Wage garnishment by the IRS: 3 things to know
If the IRS is going after your wages, it’s obviously a serious situation. If you’re like most people, you need your paycheck to live on.
In this post, we will discuss three useful things to know in helping you respond to an IRS wage levy.
The terms “levy” and “garnishment” essentially mean the same thing.
Garnishment is a process by which property in the possession of a third person is taken by a creditor to pay a debt. It includes such debts as unpaid child or spousal support, student loans and taxes.
Generally this requires a court order. In the case of tax debt, however, the IRS doesn’t have to get a court order.
It is possible to seek relief from a wage levy if it is causing undue hardship.
Federal tax law allows for the possibility that the IRS will release the garnishment on your wages if it is causing too much immediate financial difficulty for you.
To be sure, this doesn’t mean you get a free pass on the tax debt you owe. But the IRS should be willing to work with you to get a payment plan set up or take other action to resolve the remaining balance.

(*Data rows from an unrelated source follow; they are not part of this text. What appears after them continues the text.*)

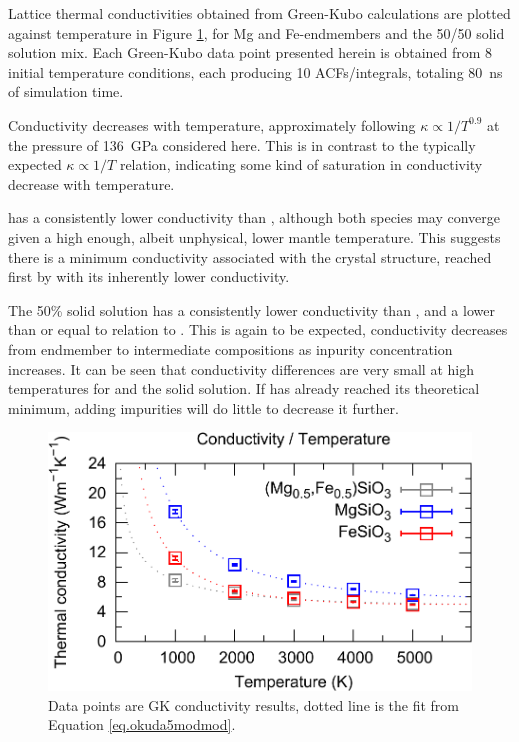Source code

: Lattice thermal conductivities obtained from Green-Kubo calculations are plotted against temperature in Figure \ref{fig:kappa-temp_01}, for Mg and Fe-endmembers and the 50/50 solid solution mix. Each Green-Kubo data point presented herein is obtained from 8 initial temperature conditions, each producing 10 ACFs/integrals, totaling 80~ns of simulation time.

Conductivity decreases with temperature, approximately following $\kappa \propto 1/T^{0.9}$ at the pressure of 136~GPa considered here. This is in contrast to the typically expected $\kappa \propto 1/T$ relation, indicating some kind of saturation in conductivity decrease with temperature.

\fesios has a consistently lower conductivity than \mgsio, although both species may converge given a high enough, albeit unphysical, lower mantle temperature. This suggests there is a minimum conductivity associated with the crystal structure, reached first by \fesios with its inherently lower conductivity.

The 50\% solid solution has a consistently lower conductivity than \mgsio, and a lower than or equal to relation to \fesios. This is again to be expected, conductivity decreases from endmember to intermediate compositions as inpurity concentration increases. It can be seen that conductivity differences are very small at high temperatures for \fesios and the solid solution. If \fesios has already reached its theoretical minimum, adding impurities will do little to decrease it further.

\begin{figure}[h!]
  \includegraphics[width=\linewidth]{Figures/k-t_all_02.png}
  \caption[CONTENTS BIT]{Data points are GK conductivity results, dotted line is the fit from Equation \ref{eq.okuda5modmod}.}
  \label{fig:kappa-temp_01}
\end{figure}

A tax attorney can help you take action to get the levy on your wages released.
The action to be taken depends of course on your personal situation. You may, for example, be eligible for an offer in compromise (OIC). Or your circumstances may point toward an installment agreement or some other solution.
In short, you don’t need to stand passively by while the IRS grabs a big chunk of your paycheck. A knowledgeable attorney can help you address your particular situation.